Già, perché nonostante la diatriba “di genere” non sia, per molti, ancora del tutto risolta – al netto di chitarre dal suono spesso e ribassato e di una quantità esorbitante di watt dispensati – è davvero difficile etichettare gli Alter Bridge come semplici alternative/post grunge rocker. Indubbiamente le atmosfere sono spesso plumbee e i testi introspettivi (non è certo party rock quello che troverete tra i solchi di uno qualsiasi dei loro lavori…), eppure il grande spazio lasciato alle sezioni strumentali, la grandeur melodica e la carica dannatamente heavy, nel senso più ampio possibile del termine, di tutte le canzoni hanno fatto (e, siamo pronti a scommettere, faranno) balzare il cuore in gola a più d’un appassionato del cosiddetto “melodic hard rock”. Inoltre, in un epoca in cui ogni giorno si sente dire che tutto o quasi è già stato scritto, se da un lato i quattro di Orlando non possono essere di certo inseriti nella categoria degli innovatori assoluti va, d’altro canto, riconosciuto loro il grande merito di aver costruito un trademark immediatamente riconoscibile (e, come tale, copiatissimo) andando a miscelare stilemi provenienti da mondi un tempo in aperta competizione.
In effetti, il vero e proprio asso nella manica degli Alter Bridge è stato, fin dall’inizio, il grande talento nel coniugare la potenza delle trame strumentali partorite dalla chitarra di Mark Tremonti, dal basso di Brian Marshall e dalla batteria di Scott Philips con il fortissimo sentimento sprigionato dall’incredibile ugola del mai troppo lodato Myles Kennedy. Il buio e la luce convivono nella loro musica come due forze primordiali continuamente in lotta, come accade quando il crepuscolo sfuma nell’oscurità o quando una notte nera come la pece cede il passo ad una splendida e luminosa alba. Un equilibrio di opposti sempre dinamico e mai definitivo, in grado di donare un innato fascino romantico a composizioni strutturalmente piuttosto semplici ma, nel contempo, cariche di emozioni forti e laceranti.

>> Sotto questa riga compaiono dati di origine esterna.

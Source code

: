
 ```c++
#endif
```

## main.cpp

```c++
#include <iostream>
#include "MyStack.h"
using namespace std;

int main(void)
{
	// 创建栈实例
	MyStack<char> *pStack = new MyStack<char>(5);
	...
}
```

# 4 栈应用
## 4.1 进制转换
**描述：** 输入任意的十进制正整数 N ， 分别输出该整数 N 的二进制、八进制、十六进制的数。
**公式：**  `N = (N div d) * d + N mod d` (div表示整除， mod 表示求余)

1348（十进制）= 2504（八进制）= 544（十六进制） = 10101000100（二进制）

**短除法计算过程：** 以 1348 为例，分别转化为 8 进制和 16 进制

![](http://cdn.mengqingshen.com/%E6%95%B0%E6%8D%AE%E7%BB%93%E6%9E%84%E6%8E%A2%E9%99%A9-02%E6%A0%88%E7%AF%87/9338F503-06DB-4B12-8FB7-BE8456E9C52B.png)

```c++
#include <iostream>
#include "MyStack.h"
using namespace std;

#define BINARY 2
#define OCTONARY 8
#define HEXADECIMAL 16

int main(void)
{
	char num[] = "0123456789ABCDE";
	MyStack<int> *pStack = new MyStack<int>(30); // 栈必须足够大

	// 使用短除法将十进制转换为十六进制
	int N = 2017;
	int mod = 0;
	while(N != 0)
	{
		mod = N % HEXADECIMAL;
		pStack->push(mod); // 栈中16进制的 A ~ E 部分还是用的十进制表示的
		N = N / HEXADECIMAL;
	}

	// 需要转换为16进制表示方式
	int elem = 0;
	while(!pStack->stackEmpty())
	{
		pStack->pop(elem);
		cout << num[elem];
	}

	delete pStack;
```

“Slip To The Void” si configura fin dal principio come uno dei brani cardine di “ABIII”: l’essenza di questo album si potrebbe dire racchiusa in essa, nella sua intro oscura e suadente così come nel riff terremotante che esplode attorno al minuto e mezzo, scuotendo l’atmosfera come un tuono seguito da un lampo nel cielo oscuro. La prestazione vocale di Myles Kennedy è stratosferica e le indovinate liriche riescono davvero a trascinarci in un vortice oscuro da cui è impossibile sottrarsi. E il viaggio è appena iniziato.

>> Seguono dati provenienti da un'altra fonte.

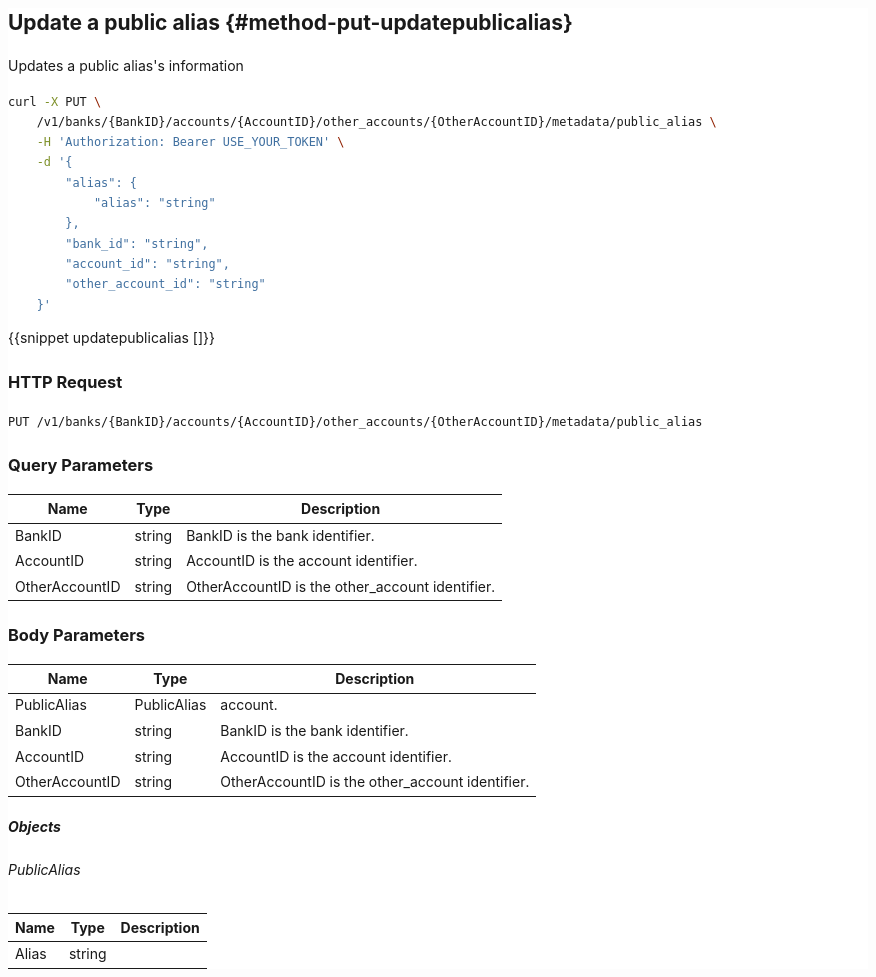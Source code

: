 ## Update a public alias {#method-put-updatepublicalias}

Updates a public alias's information

```sh
curl -X PUT \
	/v1/banks/{BankID}/accounts/{AccountID}/other_accounts/{OtherAccountID}/metadata/public_alias \
	-H 'Authorization: Bearer USE_YOUR_TOKEN' \
	-d '{
		"alias": {
			"alias": "string"
		},
		"bank_id": "string",
		"account_id": "string",
		"other_account_id": "string"
	}'
```
{{snippet updatepublicalias []}}

### HTTP Request

`PUT /v1/banks/{BankID}/accounts/{AccountID}/other_accounts/{OtherAccountID}/metadata/public_alias`

### Query Parameters

| Name           | Type   | Description                                     |
|----------------|--------|-------------------------------------------------|
| BankID         | string | BankID is the bank identifier.                  |
| AccountID      | string | AccountID is the account identifier.            |
| OtherAccountID | string | OtherAccountID is the other_account identifier. |

### Body Parameters

| Name           | Type        | Description                                     |
|----------------|-------------|-------------------------------------------------|
| PublicAlias    | PublicAlias | account.                                        |
| BankID         | string      | BankID is the bank identifier.                  |
| AccountID      | string      | AccountID is the account identifier.            |
| OtherAccountID | string      | OtherAccountID is the other_account identifier. |

##### Objects

###### PublicAlias

| Name  | Type   | Description |
|-------|--------|-------------|
| Alias | string |             |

L’incipit di “Isolation” strizza l’occhio al thrash metal più moderno ma la melodia è di quelle da mandare a memoria. Il crescendo emozionale è claustrofobico e opprimente e ci conduce fino ad uno spettacolare refrain che deflagra, liberatorio e imprendibile, mentre Tremonti macina riff durissimi ed assoli a gran velocità assecondato dal percussionismo vario e forsennato di Scott Philips e dal discreto accompagnamento di basso di Brian Marshall. “Ghost Of Days Gone By” è più leggera dal punto di vista strumentale, addirittura con qualche accenno indie nella prima parte, ma l’ispirato ritornello è denso di lacrime e malinconia ed immerso in un tale vortice di soffocanti emozioni da riportare alla mente gli Alice In Chains più plumbei e disperati.
«Do you feel the same
For what once remained
Yesterday is gone, we can’t go back again
Do you ever cry for the ghost of days gone by?»

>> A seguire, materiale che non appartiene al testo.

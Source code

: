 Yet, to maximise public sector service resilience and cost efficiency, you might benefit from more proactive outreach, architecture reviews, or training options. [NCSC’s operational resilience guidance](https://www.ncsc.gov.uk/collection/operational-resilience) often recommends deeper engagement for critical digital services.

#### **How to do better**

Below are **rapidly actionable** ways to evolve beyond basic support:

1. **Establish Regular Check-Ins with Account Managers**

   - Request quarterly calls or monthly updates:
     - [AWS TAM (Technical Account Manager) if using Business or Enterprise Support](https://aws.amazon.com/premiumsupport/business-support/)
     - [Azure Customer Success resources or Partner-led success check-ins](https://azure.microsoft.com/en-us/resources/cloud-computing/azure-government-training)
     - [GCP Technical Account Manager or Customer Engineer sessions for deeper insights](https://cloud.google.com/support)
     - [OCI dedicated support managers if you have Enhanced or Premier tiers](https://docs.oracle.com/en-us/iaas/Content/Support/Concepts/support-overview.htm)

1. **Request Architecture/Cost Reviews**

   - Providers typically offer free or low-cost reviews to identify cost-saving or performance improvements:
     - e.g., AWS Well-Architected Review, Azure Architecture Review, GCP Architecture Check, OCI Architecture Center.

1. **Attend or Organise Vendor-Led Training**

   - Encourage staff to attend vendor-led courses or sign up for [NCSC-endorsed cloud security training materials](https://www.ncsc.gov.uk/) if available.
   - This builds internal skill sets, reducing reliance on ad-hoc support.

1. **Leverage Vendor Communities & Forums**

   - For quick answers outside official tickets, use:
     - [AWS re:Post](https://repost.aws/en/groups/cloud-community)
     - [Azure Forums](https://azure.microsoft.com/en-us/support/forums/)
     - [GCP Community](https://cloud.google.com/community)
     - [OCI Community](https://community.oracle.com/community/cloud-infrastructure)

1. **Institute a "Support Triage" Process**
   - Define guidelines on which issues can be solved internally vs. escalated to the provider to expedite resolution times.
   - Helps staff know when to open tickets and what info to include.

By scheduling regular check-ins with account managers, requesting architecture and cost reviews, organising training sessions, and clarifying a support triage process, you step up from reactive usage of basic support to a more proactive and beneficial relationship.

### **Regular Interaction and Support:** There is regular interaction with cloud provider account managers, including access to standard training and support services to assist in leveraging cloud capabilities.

Un altro brano simbolo degli Alter Bridge, dunque, totalmente calato sul loro stile e sulla loro poetica, così come la successiva “All Hope Is Gone”: meno impattante eppur molto ben congegnata, una sorta di semi-ballata in cui il climax delle strofe si va a scontrare in maniera del tutto riuscita con un refrain in calando di grande effetto. “Still Remains” vede per la prima volta in primissimo piano il basso metallico e rugginoso di Marshall a doppiare il grande guitar work di Tremonti con estrema efficacia, tuttavia un tale tappeto ritmico e sonoro non troverebbe l’adeguato compimento senza le sempre stupefacenti linee melodiche di un Myles Kennedy in forma mondiale, al top assoluto della categoria. Nelle sue vocals c’è tutto: pathos, energia e acuti imprendibili ed è altresì obbligatorio riconoscere che senza la sua caratteristica voce e la sua innata capacità di fondere in un tutt’uno sensazioni opposte come speranza e malinconia, rabbia e pace eterea, gli Alter Bridge non sarebbero probabilmente arrivati dove sono ora.
Il livello medio delle composizioni rimane altissimo, al punto che un’ottima traccia come “Make it Right” fa quasi una brutta figura, incastonata tra pezzi da novanta come quelli incontrati fino ad ora e quelli che seguiranno. La successiva “Wonderful Life” è semplicemente una delle più belle canzoni d’amore del decennio (e forse non solo): delicata e struggente nelle strofe in acustico quanto possente e romanticamente tempestosa sul refrain, con l’entrata in scena di tutti gli strumenti. Un gioiello di rara bellezza reso ancora più splendente da un intensissimo Myles Kennedy e al quale si contrappongono la velocità e il groove, a tratti quasi panteresco, della tostissima “I Know it Hurts”, coronata dall’ennesima hookline d’assalto. “Show Me A Sign” è più accidentata, forse il brano strutturalmente meno diretto di tutto “ABIII”, ma nemmeno in questo caso mancano melodie di grande pregio, “Fallout” segue con successo le orme di “I Know It Hurts” mentre l’incantevole “Breathe Again” si configura come una semi-ballad per una volta solare e solo velata della malinconia tipica della gran parte della musica contenuta in questo e nei precedenti lavori targati Alter Bridge.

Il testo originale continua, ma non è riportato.